● WORK INSTRUCTIONS: Your result should be every line of the records below that contains the word "SELECT".

● DATA PROVIDED:
=== Begin Enclosure ===

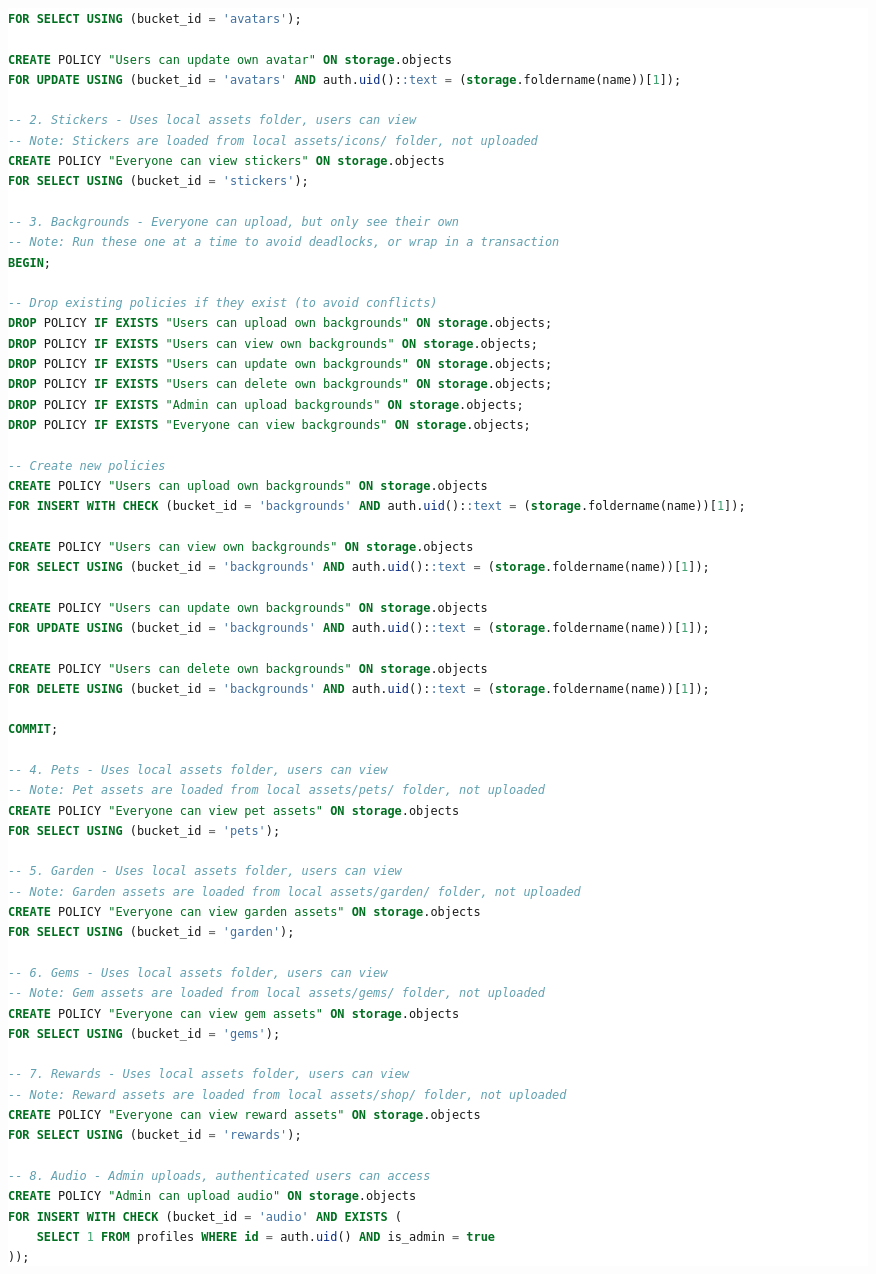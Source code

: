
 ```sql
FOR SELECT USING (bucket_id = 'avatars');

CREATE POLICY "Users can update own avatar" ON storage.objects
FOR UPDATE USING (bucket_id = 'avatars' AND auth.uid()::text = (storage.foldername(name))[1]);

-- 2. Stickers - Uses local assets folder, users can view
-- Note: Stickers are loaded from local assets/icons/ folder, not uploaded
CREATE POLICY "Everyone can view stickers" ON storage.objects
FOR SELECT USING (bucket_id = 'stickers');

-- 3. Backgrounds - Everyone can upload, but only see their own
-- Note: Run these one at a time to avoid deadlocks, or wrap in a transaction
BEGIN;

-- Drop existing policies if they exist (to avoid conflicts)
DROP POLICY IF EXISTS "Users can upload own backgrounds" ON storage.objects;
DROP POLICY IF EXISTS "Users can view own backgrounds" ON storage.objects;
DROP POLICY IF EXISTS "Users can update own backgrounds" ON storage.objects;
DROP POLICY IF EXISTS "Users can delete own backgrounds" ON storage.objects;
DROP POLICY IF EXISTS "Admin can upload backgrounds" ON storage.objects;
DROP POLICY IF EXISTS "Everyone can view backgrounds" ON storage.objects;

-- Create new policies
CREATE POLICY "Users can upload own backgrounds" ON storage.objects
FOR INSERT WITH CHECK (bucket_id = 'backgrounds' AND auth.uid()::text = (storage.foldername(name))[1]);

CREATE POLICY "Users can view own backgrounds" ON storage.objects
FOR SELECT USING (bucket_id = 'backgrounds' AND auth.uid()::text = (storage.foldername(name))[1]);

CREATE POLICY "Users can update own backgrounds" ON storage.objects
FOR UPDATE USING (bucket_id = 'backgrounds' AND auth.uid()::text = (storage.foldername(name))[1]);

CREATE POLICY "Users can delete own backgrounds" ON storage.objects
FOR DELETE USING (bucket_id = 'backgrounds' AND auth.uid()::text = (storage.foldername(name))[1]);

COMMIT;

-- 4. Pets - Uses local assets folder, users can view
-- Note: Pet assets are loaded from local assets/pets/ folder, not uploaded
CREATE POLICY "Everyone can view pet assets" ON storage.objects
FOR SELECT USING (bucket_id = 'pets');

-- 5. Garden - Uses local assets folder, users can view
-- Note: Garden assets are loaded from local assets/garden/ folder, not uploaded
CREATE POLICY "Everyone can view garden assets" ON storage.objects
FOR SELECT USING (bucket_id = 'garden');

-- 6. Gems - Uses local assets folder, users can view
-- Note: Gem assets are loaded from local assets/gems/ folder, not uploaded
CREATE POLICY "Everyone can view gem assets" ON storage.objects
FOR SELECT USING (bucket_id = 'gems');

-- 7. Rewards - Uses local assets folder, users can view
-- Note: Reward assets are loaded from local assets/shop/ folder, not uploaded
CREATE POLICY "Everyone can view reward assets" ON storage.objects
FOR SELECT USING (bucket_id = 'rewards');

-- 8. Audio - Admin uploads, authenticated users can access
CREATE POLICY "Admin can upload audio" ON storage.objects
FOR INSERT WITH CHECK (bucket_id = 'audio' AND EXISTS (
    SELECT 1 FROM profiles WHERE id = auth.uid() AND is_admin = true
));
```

=== End Enclosure ===

● SOLVED EXERCISE:
FOR SELECT USING (bucket_id = 'avatars');
FOR SELECT USING (bucket_id = 'stickers');
FOR SELECT USING (bucket_id = 'backgrounds' AND auth.uid()::text = (storage.foldername(name))[1]);
FOR SELECT USING (bucket_id = 'pets');
FOR SELECT USING (bucket_id = 'garden');
FOR SELECT USING (bucket_id = 'gems');
FOR SELECT USING (bucket_id = 'rewards');
    SELECT 1 FROM profiles WHERE id = auth.uid() AND is_admin = true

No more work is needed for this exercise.